Task requirements
State the number of lines in the following material that contain the string "华为荣耀抄袭小米海报", and nothing else.
▬▬▬▬▬▬▬▬▬▬
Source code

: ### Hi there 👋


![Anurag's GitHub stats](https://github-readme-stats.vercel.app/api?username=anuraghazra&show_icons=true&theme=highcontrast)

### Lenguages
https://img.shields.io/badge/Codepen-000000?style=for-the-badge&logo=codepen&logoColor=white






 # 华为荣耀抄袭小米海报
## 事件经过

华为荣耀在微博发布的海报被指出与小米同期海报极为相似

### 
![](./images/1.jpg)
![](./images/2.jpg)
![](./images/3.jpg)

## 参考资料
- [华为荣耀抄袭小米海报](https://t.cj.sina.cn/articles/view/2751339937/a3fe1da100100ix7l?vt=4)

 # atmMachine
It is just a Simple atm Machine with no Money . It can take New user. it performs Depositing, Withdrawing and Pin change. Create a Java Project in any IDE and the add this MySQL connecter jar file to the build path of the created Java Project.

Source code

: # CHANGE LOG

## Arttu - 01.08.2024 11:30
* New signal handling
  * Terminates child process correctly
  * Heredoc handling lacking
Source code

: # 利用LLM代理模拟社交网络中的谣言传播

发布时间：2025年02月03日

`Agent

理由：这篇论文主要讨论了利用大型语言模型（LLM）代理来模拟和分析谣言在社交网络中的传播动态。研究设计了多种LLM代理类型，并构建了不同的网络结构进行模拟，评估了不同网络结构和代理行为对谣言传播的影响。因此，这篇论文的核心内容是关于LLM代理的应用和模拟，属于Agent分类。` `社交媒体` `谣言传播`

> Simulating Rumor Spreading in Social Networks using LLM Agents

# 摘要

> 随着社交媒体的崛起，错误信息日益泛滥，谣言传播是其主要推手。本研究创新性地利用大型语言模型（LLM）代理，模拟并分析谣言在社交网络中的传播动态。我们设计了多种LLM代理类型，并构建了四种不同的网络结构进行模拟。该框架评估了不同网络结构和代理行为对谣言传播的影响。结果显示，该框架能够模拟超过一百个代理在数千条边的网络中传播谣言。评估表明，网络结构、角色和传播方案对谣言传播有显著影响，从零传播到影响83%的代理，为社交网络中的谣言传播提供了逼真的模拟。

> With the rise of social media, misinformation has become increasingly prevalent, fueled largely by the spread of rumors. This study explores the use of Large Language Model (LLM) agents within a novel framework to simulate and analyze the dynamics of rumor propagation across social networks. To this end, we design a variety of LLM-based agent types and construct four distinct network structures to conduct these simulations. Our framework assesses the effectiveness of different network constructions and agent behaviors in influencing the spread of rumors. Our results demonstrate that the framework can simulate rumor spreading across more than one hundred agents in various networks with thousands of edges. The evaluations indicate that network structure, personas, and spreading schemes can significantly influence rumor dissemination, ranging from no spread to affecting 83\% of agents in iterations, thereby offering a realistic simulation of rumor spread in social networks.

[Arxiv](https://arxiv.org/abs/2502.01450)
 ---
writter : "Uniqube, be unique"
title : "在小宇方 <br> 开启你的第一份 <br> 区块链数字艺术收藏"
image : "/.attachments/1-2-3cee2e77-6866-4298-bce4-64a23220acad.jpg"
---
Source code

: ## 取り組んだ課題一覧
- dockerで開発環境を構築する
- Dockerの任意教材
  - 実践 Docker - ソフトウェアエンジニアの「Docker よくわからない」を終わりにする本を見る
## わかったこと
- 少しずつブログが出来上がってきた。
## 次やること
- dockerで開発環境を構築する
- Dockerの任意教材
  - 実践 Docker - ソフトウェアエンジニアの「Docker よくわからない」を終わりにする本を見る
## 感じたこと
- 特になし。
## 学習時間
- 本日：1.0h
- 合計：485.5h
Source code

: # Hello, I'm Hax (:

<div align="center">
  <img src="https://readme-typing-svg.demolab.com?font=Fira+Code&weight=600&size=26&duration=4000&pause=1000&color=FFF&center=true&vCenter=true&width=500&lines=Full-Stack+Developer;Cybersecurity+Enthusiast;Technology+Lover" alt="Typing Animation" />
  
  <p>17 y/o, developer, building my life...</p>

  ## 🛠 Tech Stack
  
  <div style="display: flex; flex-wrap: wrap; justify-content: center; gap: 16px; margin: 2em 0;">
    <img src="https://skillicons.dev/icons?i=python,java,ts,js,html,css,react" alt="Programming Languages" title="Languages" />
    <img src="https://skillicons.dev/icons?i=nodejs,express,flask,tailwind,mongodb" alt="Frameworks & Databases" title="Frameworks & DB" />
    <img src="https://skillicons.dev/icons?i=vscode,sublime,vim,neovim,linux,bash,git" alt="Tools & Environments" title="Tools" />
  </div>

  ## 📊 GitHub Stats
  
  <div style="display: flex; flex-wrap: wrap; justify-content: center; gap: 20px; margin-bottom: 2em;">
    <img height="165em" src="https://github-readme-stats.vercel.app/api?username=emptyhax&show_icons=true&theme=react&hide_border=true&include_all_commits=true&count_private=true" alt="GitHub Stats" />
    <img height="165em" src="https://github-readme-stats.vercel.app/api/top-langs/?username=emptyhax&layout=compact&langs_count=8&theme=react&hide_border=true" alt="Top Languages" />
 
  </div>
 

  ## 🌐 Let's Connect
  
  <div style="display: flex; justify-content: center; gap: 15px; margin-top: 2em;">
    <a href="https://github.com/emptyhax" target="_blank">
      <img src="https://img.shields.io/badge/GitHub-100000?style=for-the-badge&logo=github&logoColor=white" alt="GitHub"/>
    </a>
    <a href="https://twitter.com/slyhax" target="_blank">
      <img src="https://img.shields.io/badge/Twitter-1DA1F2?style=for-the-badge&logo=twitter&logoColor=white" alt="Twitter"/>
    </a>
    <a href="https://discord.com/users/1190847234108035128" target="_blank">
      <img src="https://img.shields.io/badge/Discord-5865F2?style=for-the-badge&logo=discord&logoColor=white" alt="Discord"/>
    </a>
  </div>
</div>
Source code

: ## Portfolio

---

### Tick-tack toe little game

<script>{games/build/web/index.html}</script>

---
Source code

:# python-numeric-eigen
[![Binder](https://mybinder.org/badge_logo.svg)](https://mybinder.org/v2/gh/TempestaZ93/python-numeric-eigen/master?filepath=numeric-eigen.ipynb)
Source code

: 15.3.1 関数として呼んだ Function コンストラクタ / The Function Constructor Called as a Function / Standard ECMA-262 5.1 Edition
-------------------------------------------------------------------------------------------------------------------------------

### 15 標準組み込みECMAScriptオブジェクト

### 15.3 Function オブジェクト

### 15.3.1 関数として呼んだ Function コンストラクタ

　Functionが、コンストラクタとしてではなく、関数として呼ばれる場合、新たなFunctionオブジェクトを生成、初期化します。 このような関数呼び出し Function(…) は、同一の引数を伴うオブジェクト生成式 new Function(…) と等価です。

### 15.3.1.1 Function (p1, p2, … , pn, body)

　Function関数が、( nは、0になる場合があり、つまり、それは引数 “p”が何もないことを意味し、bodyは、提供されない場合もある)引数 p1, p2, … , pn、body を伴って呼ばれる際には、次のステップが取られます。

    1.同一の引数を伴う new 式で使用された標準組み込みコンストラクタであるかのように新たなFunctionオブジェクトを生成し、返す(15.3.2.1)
▬▬▬▬▬▬▬▬▬▬
Result for this exercise
2